そのため、景気悪化に伴い原油価格は下がるものの、期待するほどは下がらない可能性がある。
工業金属(銅、アルミ等)
原油価格が落ち着いているのに対して、工業金属価格は上昇しているが、その要因は以下の通り。
中国の不動産テコ入れとリオープンによる需要回復(中国が世界最大の工業金属消費国)
米国の金融引き締め鈍化に伴うドル高修正
コロナパンデミック、ウクライナ戦争による取引所在庫の歴史的低水準
上記を背景とした投機筋の買い
中国は不動産バブルを発生させる意図はないはずで、中期的には世界的な景気悪化に伴って価格は下落していくだろう。
但し、脱炭素、脱ロシア、脱中国を実現させるためには、インフラ投資が必要となり、その影響で長期的には工業金属の価格上昇が見込まれる。
脱炭素のために再生可能エネルギーへの投資を大幅に増やす必要性があり、そのためには特に銅が必要になる。
脱ロシアのためには新たなLNG生産設備への投資が、脱中国のためには新たな工場建設のための投資がそれぞれ必要になる。
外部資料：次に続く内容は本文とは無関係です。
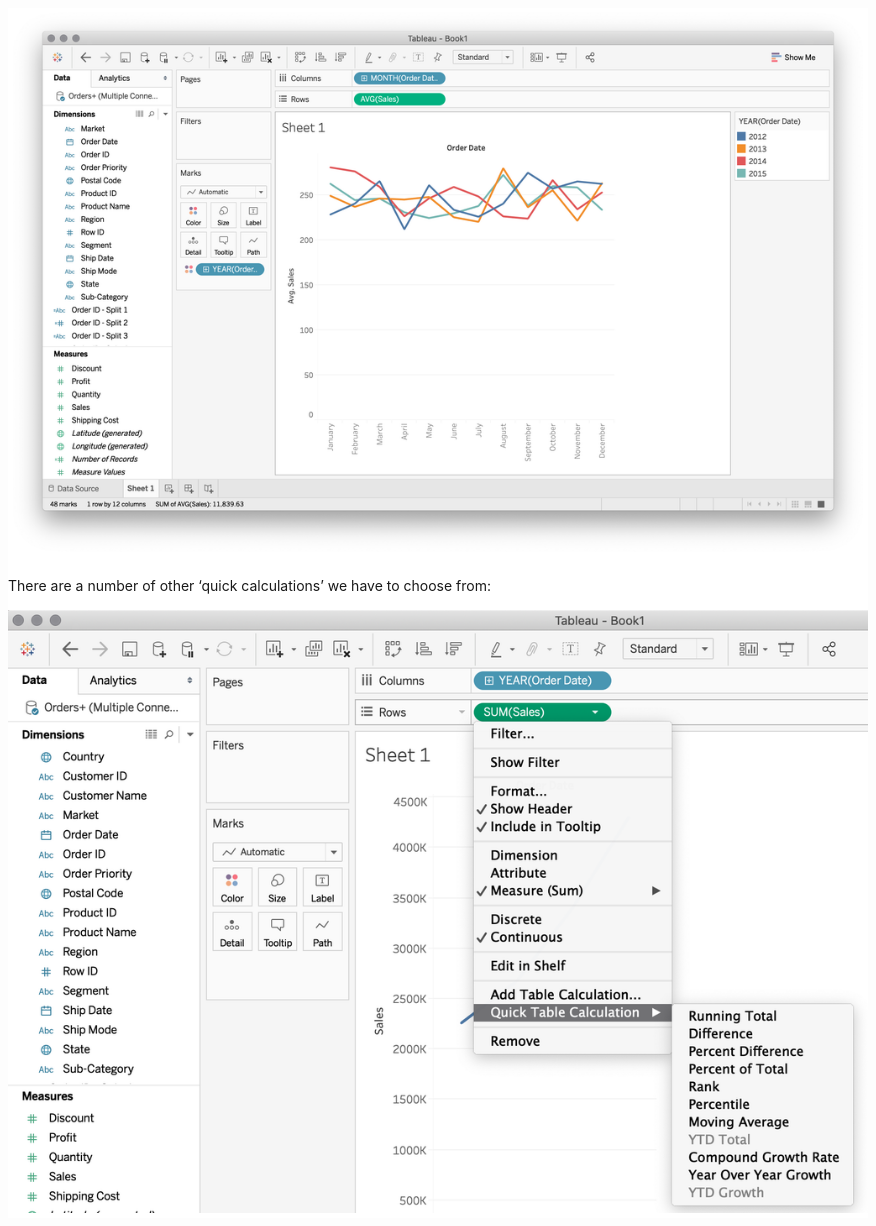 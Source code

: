 ![Kiku](image/sales2.png)

There are a number of other ‘quick calculations’ we have to choose from:

![Kiku](image/quickCalcs.png)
加えてインドにおける近代化設備投資も莫大になると見込まれる。
木材
今年に入って、木材価格が上昇している。
前回のいわゆるウッドショックの背景は、以下の通り。
米国の金融緩和による住宅建設ブーム
コロナによるサプライチェーンの崩壊
カナダの生産減少
2020年に発生した山火事被害
今回の木材価格の上昇は米国利上げ打ち止め観測に基づいたもの
米国の景気が悪化しない可能性、長期金利が下がらないまま景気が底入れする可能性、来年の大統領選に向けて景気刺激的な政策がとられる可能性のそれぞれが影響している。
日本は木材の国内自給率が4割程度で、残りは米国、カナダからの輸入に頼っているため、当然米国の木材市況の影響を受けるのに加え、年の後半辺りにでも米国の景気が回復すれば円安となり、輸入価格の更なる押し上げ要因となる。
感想
結局のところ、ある一つの資源への依存をやめるためには、別の資源に依存せざるを得なくなる、ということを新村氏が仰っていたのですが、本当にその通りだと思いました。
人口が増加する以上、長期的にはコモディティ価格は上昇が見込まれる訳で、短期中期的には波があるにせよ、基本的には下落しないものと思っておいた方がよさそうだな、との感想を持ちました。